*** Data section ***

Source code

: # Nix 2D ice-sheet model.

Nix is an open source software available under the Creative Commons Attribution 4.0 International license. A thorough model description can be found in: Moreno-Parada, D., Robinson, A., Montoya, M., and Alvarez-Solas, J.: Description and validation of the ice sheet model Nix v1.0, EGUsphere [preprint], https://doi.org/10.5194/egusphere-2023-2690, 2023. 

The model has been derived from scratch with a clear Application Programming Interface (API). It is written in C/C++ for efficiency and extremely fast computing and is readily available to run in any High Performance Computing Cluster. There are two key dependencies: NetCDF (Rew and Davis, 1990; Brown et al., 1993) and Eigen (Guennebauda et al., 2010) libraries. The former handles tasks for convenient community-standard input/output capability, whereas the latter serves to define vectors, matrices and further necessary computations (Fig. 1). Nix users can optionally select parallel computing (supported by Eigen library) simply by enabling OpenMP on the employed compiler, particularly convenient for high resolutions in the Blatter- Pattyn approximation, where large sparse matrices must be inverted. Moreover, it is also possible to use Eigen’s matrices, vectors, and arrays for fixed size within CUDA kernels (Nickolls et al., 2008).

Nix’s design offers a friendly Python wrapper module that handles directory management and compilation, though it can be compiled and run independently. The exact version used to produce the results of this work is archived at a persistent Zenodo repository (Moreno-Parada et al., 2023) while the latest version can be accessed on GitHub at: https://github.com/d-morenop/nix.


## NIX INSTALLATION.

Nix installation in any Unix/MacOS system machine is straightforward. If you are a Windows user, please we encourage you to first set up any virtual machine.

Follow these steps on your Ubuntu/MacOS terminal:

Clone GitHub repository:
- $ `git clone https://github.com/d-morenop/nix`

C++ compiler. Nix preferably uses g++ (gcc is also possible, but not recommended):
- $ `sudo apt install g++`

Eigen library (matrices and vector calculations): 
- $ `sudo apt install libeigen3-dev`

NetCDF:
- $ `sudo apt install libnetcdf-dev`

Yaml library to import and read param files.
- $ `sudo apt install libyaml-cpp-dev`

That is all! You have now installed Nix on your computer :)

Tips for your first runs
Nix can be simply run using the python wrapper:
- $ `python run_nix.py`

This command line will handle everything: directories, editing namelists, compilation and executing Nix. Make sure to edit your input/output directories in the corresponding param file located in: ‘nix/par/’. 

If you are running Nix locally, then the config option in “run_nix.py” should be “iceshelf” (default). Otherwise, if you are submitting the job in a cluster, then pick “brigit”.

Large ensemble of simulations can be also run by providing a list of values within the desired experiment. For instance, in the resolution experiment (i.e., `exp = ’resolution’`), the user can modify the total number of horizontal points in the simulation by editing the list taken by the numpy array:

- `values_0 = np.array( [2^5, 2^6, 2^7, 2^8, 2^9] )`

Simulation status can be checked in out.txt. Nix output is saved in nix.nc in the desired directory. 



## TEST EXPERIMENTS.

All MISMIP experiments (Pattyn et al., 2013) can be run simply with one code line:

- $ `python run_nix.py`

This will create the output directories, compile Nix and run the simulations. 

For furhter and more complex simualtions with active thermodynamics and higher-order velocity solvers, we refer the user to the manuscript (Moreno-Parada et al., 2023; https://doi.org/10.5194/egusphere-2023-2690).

*** End of Data section ***

What is being asked — Identify each line in the records above that contains the word "sudo", and copy it out in full.

Answer section —
- $ `sudo apt install g++`
- $ `sudo apt install libeigen3-dev`
- $ `sudo apt install libnetcdf-dev`
- $ `sudo apt install libyaml-cpp-dev`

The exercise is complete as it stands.